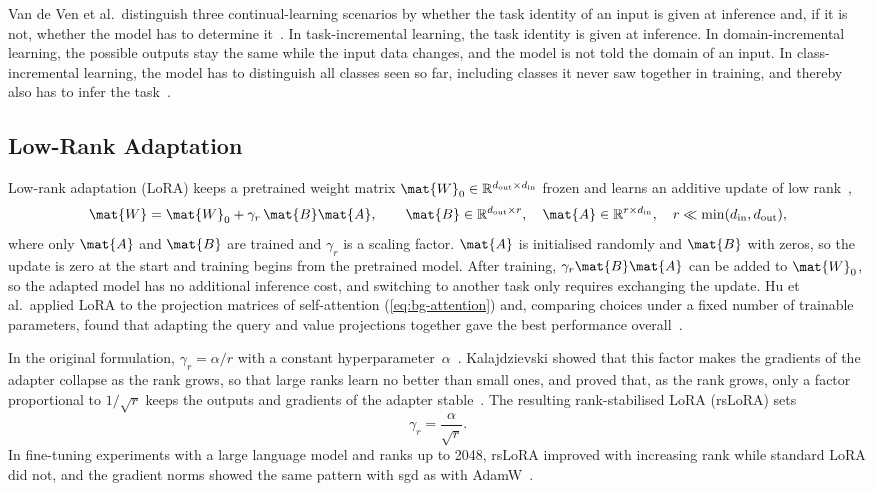 Van de Ven et al.\ distinguish three continual-learning scenarios by whether the task identity of an input is given at inference and, if it is not, whether the model has to determine it~\cite{van_de_Ven_2025}.
In task-incremental learning, the task identity is given at inference.
In domain-incremental learning, the possible outputs stay the same while the input data changes, and the model is not told the domain of an input.
In class-incremental learning, the model has to distinguish all classes seen so far, including classes it never saw together in training, and thereby also has to infer the task~\cite{van_de_Ven_2025}.

\subsection{Low-Rank Adaptation}
\label{subsec:bg-lora}

Low-rank adaptation (LoRA) keeps a pretrained weight matrix $\mat{W}_0 \in \mathbb{R}^{d_{\mathrm{out}} \times d_{\mathrm{in}}}$ frozen and learns an additive update of low rank~\cite[Sec.~4.1]{hu2022lora},
\begin{equation}
\mat{W} = \mat{W}_0 + \gamma_r \, \mat{B}\mat{A},
\qquad \mat{B} \in \mathbb{R}^{d_{\mathrm{out}} \times r}, \quad \mat{A} \in \mathbb{R}^{r \times d_{\mathrm{in}}}, \quad r \ll \min(d_{\mathrm{in}}, d_{\mathrm{out}}),
\label{eq:bg-lora}
\end{equation}
where only $\mat{A}$ and $\mat{B}$ are trained and $\gamma_r$ is a scaling factor.
$\mat{A}$ is initialised randomly and $\mat{B}$ with zeros, so the update is zero at the start and training begins from the pretrained model.
After training, $\gamma_r\mat{B}\mat{A}$ can be added to $\mat{W}_0$, so the adapted model has no additional inference cost, and switching to another task only requires exchanging the update.
Hu et al.\ applied LoRA to the projection matrices of self-attention (\cref{eq:bg-attention}) and, comparing choices under a fixed number of trainable parameters, found that adapting the query and value projections together gave the best performance overall~\cite[Sec.~4.2, 7.1, Table~5]{hu2022lora}.

In the original formulation, $\gamma_r = \alpha / r$ with a constant hyperparameter~$\alpha$~\cite[Sec.~4.1]{hu2022lora}.
Kalajdzievski showed that this factor makes the gradients of the adapter collapse as the rank grows, so that large ranks learn no better than small ones, and proved that, as the rank grows, only a factor proportional to $1/\sqrt{r}$ keeps the outputs and gradients of the adapter stable~\cite[Sec.~2.1, 3]{kalajdzievski2023rankstabilizationscalingfactor}.
The resulting rank-stabilised LoRA (rsLoRA) sets
\begin{equation}
\gamma_r = \frac{\alpha}{\sqrt{r}}.
\label{eq:bg-rslora}
\end{equation}
In fine-tuning experiments with a large language model and ranks up to 2048, rsLoRA improved with increasing rank while standard LoRA did not, and the gradient norms showed the same pattern with \gls{sgd} as with AdamW~\cite[Sec.~4]{kalajdzievski2023rankstabilizationscalingfactor}.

◆ **Exercise**
Return all lines from the data above with "only" in them.

◆ **Solution to this task**
where only $\mat{A}$ and $\mat{B}$ are trained and $\gamma_r$ is a scaling factor.
After training, $\gamma_r\mat{B}\mat{A}$ can be added to $\mat{W}_0$, so the adapted model has no additional inference cost, and switching to another task only requires exchanging the update.
Kalajdzievski showed that this factor makes the gradients of the adapter collapse as the rank grows, so that large ranks learn no better than small ones, and proved that, as the rank grows, only a factor proportional to $1/\sqrt{r}$ keeps the outputs and gradients of the adapter stable~\cite[Sec.~2.1, 3]{kalajdzievski2023rankstabilizationscalingfactor}.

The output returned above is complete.